Experimental results on the CHiME-4 dataset show that our method can improve the performance of the pre-trained model in noisy scenarios. The research team found that joint training of the contrastive learning and regression tasks can avoid the model collapse to some extent compared to only training the regression task.
arXiv preprint download: https://arxiv.org/abs/2210.15324
6. Incorporating Lip Features into Audio-visual Multi-speaker DOA Estimation by Gated Fusion
In this paper, researchers proposed a new audio-visual multi-speaker DOA estimation network, which combines the lip features of multiple speakers to adapt to complex scenes of multi-speaker overlapping and background noise. First, researchers encoded the multi-channel audio features, multi-speaker reference angle, and lip shape (RoI) obtained from the video. Then the encoded audio features, multi-speaker reference angle features, and lip features are fused by the three-mode gated fusion to balance their contributions to the final output positioning angle. The fused features are sent to the back-end network, and the accurate DOA estimation is acquired by combining the multi-speaker angle vector and activity probability predicted by the network.

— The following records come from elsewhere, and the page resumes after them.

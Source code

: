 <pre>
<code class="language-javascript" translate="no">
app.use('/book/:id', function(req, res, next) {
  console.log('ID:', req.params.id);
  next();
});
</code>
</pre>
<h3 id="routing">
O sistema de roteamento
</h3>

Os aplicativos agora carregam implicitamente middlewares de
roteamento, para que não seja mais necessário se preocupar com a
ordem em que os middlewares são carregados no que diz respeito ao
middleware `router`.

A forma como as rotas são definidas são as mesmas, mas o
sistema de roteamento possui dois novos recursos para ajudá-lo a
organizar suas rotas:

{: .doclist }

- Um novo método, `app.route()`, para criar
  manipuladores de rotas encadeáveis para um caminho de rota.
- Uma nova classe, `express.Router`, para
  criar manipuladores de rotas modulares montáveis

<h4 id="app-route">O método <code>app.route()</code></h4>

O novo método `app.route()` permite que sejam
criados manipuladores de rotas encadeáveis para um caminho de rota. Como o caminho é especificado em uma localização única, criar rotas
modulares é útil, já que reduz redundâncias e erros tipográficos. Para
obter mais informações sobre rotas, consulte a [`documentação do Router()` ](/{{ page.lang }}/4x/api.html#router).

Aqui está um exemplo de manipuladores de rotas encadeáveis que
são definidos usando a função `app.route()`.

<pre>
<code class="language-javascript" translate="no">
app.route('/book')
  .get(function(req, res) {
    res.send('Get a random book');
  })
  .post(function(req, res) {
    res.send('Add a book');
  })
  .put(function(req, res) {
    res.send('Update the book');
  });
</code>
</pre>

Experimental results show that compared with the previous work on the dataset of the Multimodal Information Based Speech Processing (MISP) Challenge 2021, this method can reduce the positioning error by 73.48%, while relatively increasing the positioning accuracy of the network by 86.95%. The high accuracy and stability of the location results verify the robustness of the proposed model in multi-speaker scenes.
7. Quantum Transfer Learning using the Large-scale Unsupervised Pre-trained Model WavLM-Large for Synthetic Speech Detection The development of quantum machine learning has a quantum advantage compared with traditional deep learning and has the potential to find new models on supervised classified datasets. This paper proposed a classical quantum transfer learning system using a large-scale unsupervised pre-trained model to prove the competitiveness of quantum transfer learning in synthetic speech detection. Researchers used the pre-trained model WavLM-Large to extract the feature map from speech signals, obtain the low-dimensional embedding vector through classical network components, and then use the variational quantum circuit (VQC) to jointly fine-tune the pre-trained model and classical network components.

The researchers evaluated their system on ASVspoof 2021: Speech Deepfake (DF) task. Experiments using simulated quantum circuits show that quantum transfer learning can improve the performance of the classical transfer learning baseline in this task.